Colorful Sweets: Honey is easily colored with food dyes. First gather clean jars with lids. Have the kids pour the honey almost to the very top. They can choose their favorite festive colors to add. Put the lid on and ask them to turn the jar upside down, then right side up several times until the mixture is even. If you buy plain white stickers at an office supply store, the kids can make labels for the jars with their markers, glitter, and glue sticks.
Two more versions of the above: Add freshly sliced fruits to the jar before the honey is added, or use the colored honey to dribble over whipped cream. Both of these suggestions can be served over cake, ice cream, or added to sparkling waters.
Snowman Goodies: Create a dessert feast around your child’s favorite holiday story. For instance, a Frosty the Snowman dessert feast would include letting your child stack marshmallows into a snowman-shape then dotting with chocolate chip eyes, thin pretzel stick arms, and black licorice hats. To drink, what else but shaved ice? Top it with flavored syrups served in bowls that the kids have covered with black construction paper (to simulate Frosty’s top hat). Your child can “shave” the ice by putting cubes inside a plastic bag and then smashing the bag with the backs of spoons. Nip the tops and bottoms from licorice strips to use as straws.
Winter Picnic: After you light up the tree or put the first candle into the menorah, have a picnic under the “lights” in the living room. Spread out a plastic tablecloth leftover from your summer camping trips (or buy one with a seasonal motif).

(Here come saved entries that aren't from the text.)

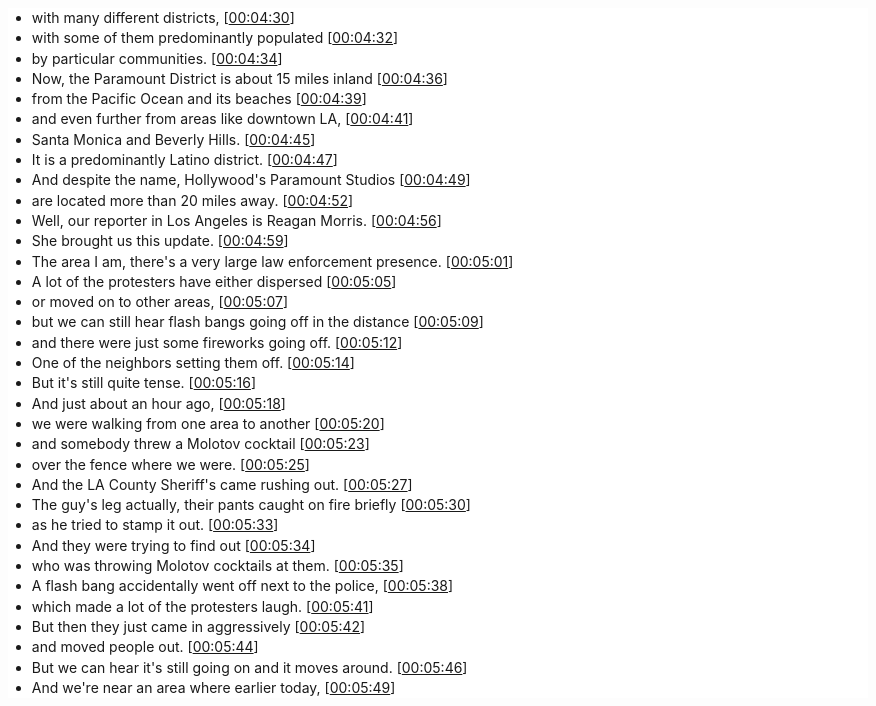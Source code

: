 *  with many different districts, [[00:04:30](https://www.youtube.com/watch?v=qP1_FC6cj24&t=270.6s)]
*  with some of them predominantly populated [[00:04:32](https://www.youtube.com/watch?v=qP1_FC6cj24&t=272.48s)]
*  by particular communities. [[00:04:34](https://www.youtube.com/watch?v=qP1_FC6cj24&t=274.52s)]
*  Now, the Paramount District is about 15 miles inland [[00:04:36](https://www.youtube.com/watch?v=qP1_FC6cj24&t=276.28000000000003s)]
*  from the Pacific Ocean and its beaches [[00:04:39](https://www.youtube.com/watch?v=qP1_FC6cj24&t=279.52s)]
*  and even further from areas like downtown LA, [[00:04:41](https://www.youtube.com/watch?v=qP1_FC6cj24&t=281.72s)]
*  Santa Monica and Beverly Hills. [[00:04:45](https://www.youtube.com/watch?v=qP1_FC6cj24&t=285.16s)]
*  It is a predominantly Latino district. [[00:04:47](https://www.youtube.com/watch?v=qP1_FC6cj24&t=287.24s)]
*  And despite the name, Hollywood's Paramount Studios [[00:04:49](https://www.youtube.com/watch?v=qP1_FC6cj24&t=289.84000000000003s)]
*  are located more than 20 miles away. [[00:04:52](https://www.youtube.com/watch?v=qP1_FC6cj24&t=292.56s)]
*  Well, our reporter in Los Angeles is Reagan Morris. [[00:04:56](https://www.youtube.com/watch?v=qP1_FC6cj24&t=296.12s)]
*  She brought us this update. [[00:04:59](https://www.youtube.com/watch?v=qP1_FC6cj24&t=299.28000000000003s)]
*  The area I am, there's a very large law enforcement presence. [[00:05:01](https://www.youtube.com/watch?v=qP1_FC6cj24&t=301.36s)]
*  A lot of the protesters have either dispersed [[00:05:05](https://www.youtube.com/watch?v=qP1_FC6cj24&t=305.0s)]
*  or moved on to other areas, [[00:05:07](https://www.youtube.com/watch?v=qP1_FC6cj24&t=307.16s)]
*  but we can still hear flash bangs going off in the distance [[00:05:09](https://www.youtube.com/watch?v=qP1_FC6cj24&t=309.6s)]
*  and there were just some fireworks going off. [[00:05:12](https://www.youtube.com/watch?v=qP1_FC6cj24&t=312.76000000000005s)]
*  One of the neighbors setting them off. [[00:05:14](https://www.youtube.com/watch?v=qP1_FC6cj24&t=314.96s)]
*  But it's still quite tense. [[00:05:16](https://www.youtube.com/watch?v=qP1_FC6cj24&t=316.71999999999997s)]
*  And just about an hour ago, [[00:05:18](https://www.youtube.com/watch?v=qP1_FC6cj24&t=318.79999999999995s)]
*  we were walking from one area to another [[00:05:20](https://www.youtube.com/watch?v=qP1_FC6cj24&t=320.68s)]
*  and somebody threw a Molotov cocktail [[00:05:23](https://www.youtube.com/watch?v=qP1_FC6cj24&t=323.15999999999997s)]
*  over the fence where we were. [[00:05:25](https://www.youtube.com/watch?v=qP1_FC6cj24&t=325.35999999999996s)]
*  And the LA County Sheriff's came rushing out. [[00:05:27](https://www.youtube.com/watch?v=qP1_FC6cj24&t=327.44s)]
*  The guy's leg actually, their pants caught on fire briefly [[00:05:30](https://www.youtube.com/watch?v=qP1_FC6cj24&t=330.4s)]
*  as he tried to stamp it out. [[00:05:33](https://www.youtube.com/watch?v=qP1_FC6cj24&t=333.28s)]
*  And they were trying to find out [[00:05:34](https://www.youtube.com/watch?v=qP1_FC6cj24&t=334.47999999999996s)]
*  who was throwing Molotov cocktails at them. [[00:05:35](https://www.youtube.com/watch?v=qP1_FC6cj24&t=335.4s)]
*  A flash bang accidentally went off next to the police, [[00:05:38](https://www.youtube.com/watch?v=qP1_FC6cj24&t=338.4s)]
*  which made a lot of the protesters laugh. [[00:05:41](https://www.youtube.com/watch?v=qP1_FC6cj24&t=341.08s)]
*  But then they just came in aggressively [[00:05:42](https://www.youtube.com/watch?v=qP1_FC6cj24&t=342.59999999999997s)]
*  and moved people out. [[00:05:44](https://www.youtube.com/watch?v=qP1_FC6cj24&t=344.32s)]
*  But we can hear it's still going on and it moves around. [[00:05:46](https://www.youtube.com/watch?v=qP1_FC6cj24&t=346.2s)]
*  And we're near an area where earlier today, [[00:05:49](https://www.youtube.com/watch?v=qP1_FC6cj24&t=349.79999999999995s)]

Buy a loaf of your child’s favorite bread. Alternate layers of peanut butter, bananas and pineapple. Slice the stack into quarters. Serve with devilled eggs you make together: After hardboiled eggs cool, peel and scoop out the yolks. Let the kids loose mashing the yolks with mayonnaise or low-fat dressing. Then have them spoon the yolks back into the whites and make designs with a fork on them. Peppermint tea completes the feast. Ask the kids to put a stick of cinnamon in each cup before you pour the tea.
Who Needs a Stove?
Construct a Snack: Give the kids a jar of peanut butter to “cement” together a graham cracker “gingerbread” house. Lay out bowls of colorful candies as decorations. Those thin pretzels leftover from the Frosty feast make wonderful “logs.” After everyone has had a chance to admire the house (and you’ve taken a photo of it), put on the kids’ get-messy clothes and let them chomp down.

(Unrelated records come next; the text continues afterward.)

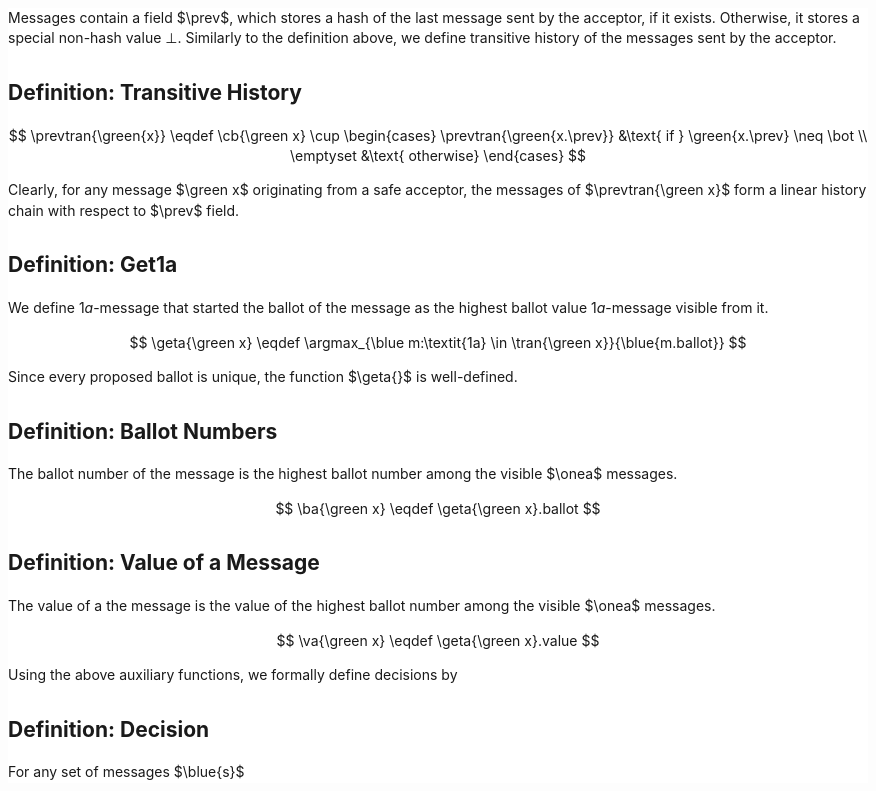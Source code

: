 Messages contain a field $\prev$, which stores a hash of the last message sent by the acceptor, if it exists. Otherwise, it stores a special non-hash value $\bot$.
Similarly to the definition above, we define transitive history of the messages sent by the acceptor.

## Definition: Transitive History

$$
  \prevtran{\green{x}} \eqdef
  \cb{\green x} \cup
  \begin{cases}
    \prevtran{\green{x.\prev}} &\text{ if } \green{x.\prev} \neq \bot \\
    \emptyset &\text{ otherwise}
  \end{cases}
$$

Clearly, for any message $\green x$ originating from a safe acceptor, the messages of $\prevtran{\green x}$ form a linear history chain with respect to $\prev$ field.

## Definition: Get1a

We define $1a$-message that started the ballot of the message as the highest ballot value $1a$-message visible from it.

$$
  \geta{\green x} \eqdef
  \argmax_{\blue m:\textit{1a} \in \tran{\green x}}{\blue{m.ballot}}
$$

Since every proposed ballot is unique, the function $\geta{}$ is well-defined.

## Definition: Ballot Numbers

The ballot number of the message is the highest ballot number among the visible $\onea$ messages.

$$
  \ba{\green x} \eqdef \geta{\green x}.ballot
$$

## Definition: Value of a Message

The value of a the message is the value of the highest ballot number among the visible $\onea$ messages.

$$
  \va{\green x} \eqdef \geta{\green x}.value
$$

Using the above auxiliary functions, we formally define decisions by

## Definition: Decision

For any set of messages $\blue{s}$ 
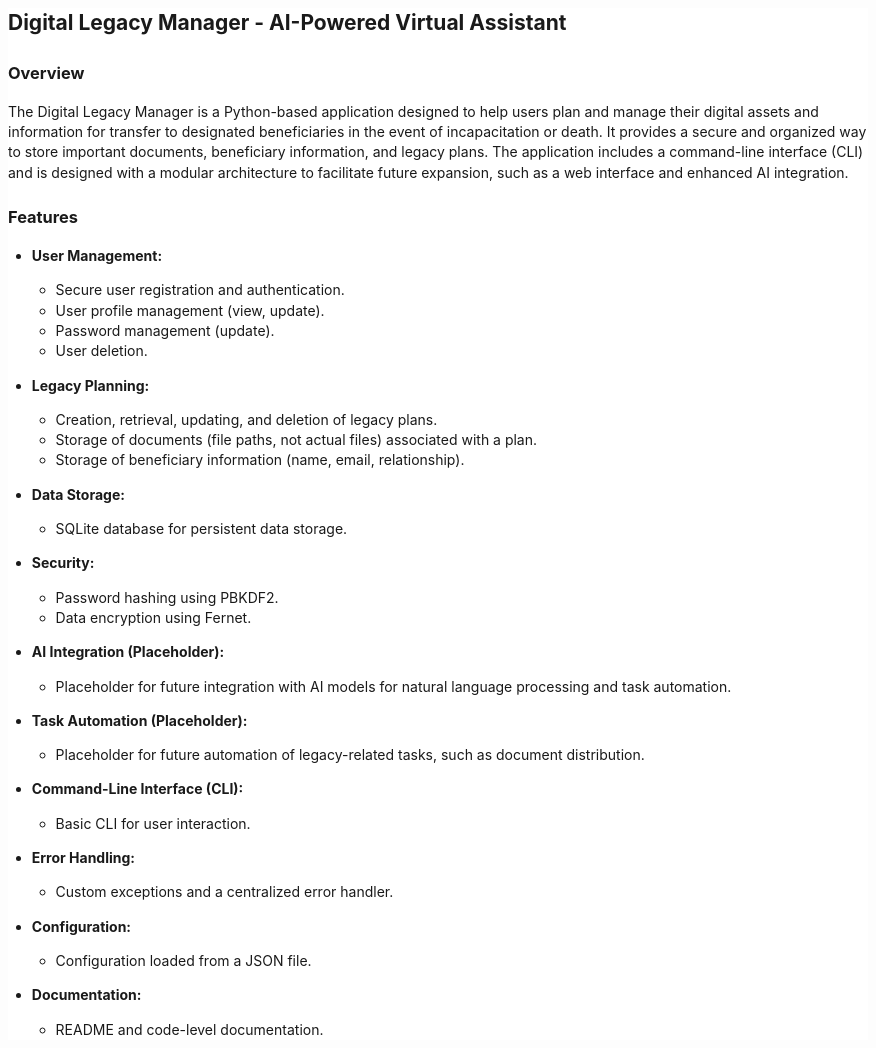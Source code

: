 ## Digital Legacy Manager - AI-Powered Virtual Assistant

### Overview

The Digital Legacy Manager is a Python-based application designed to help users plan and manage their digital assets and information for transfer to designated beneficiaries in the event of incapacitation or death.  It provides a secure and organized way to store important documents, beneficiary information, and legacy plans.  The application includes a command-line interface (CLI) and is designed with a modular architecture to facilitate future expansion, such as a web interface and enhanced AI integration.

### Features

* **User Management:**

    * Secure user registration and authentication.
    * User profile management (view, update).
    * Password management (update).
    * User deletion.

* **Legacy Planning:**

    * Creation, retrieval, updating, and deletion of legacy plans.
    * Storage of documents (file paths, not actual files) associated with a plan.
    * Storage of beneficiary information (name, email, relationship).

* **Data Storage:**

    * SQLite database for persistent data storage.

* **Security:**

    * Password hashing using PBKDF2.
    * Data encryption using Fernet.

* **AI Integration (Placeholder):**

    * Placeholder for future integration with AI models for natural language processing and task automation.

* **Task Automation (Placeholder):**

    * Placeholder for future automation of legacy-related tasks, such as document distribution.

* **Command-Line Interface (CLI):**

    * Basic CLI for user interaction.

* **Error Handling:**

    * Custom exceptions and a centralized error handler.

* **Configuration:**

    * Configuration loaded from a JSON file.

* **Documentation:**

    * README and code-level documentation.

Edible Ornaments: The kids will love to mix together popcorn, peanuts, chocolate chips, raisins, pretzel bits and soft candies with honey in a bowl. Then let them get gooey by rolling the mixture into golf ball or tennis ball sizes. Spread a little powdered sugar on waxed paper. Roll the balls in the sugar to sop up the extra honey. These make great edible ornaments by tying a ribbon around them to use as a hanger. Don’t forget to eat them before you stash the ornaments away for the season!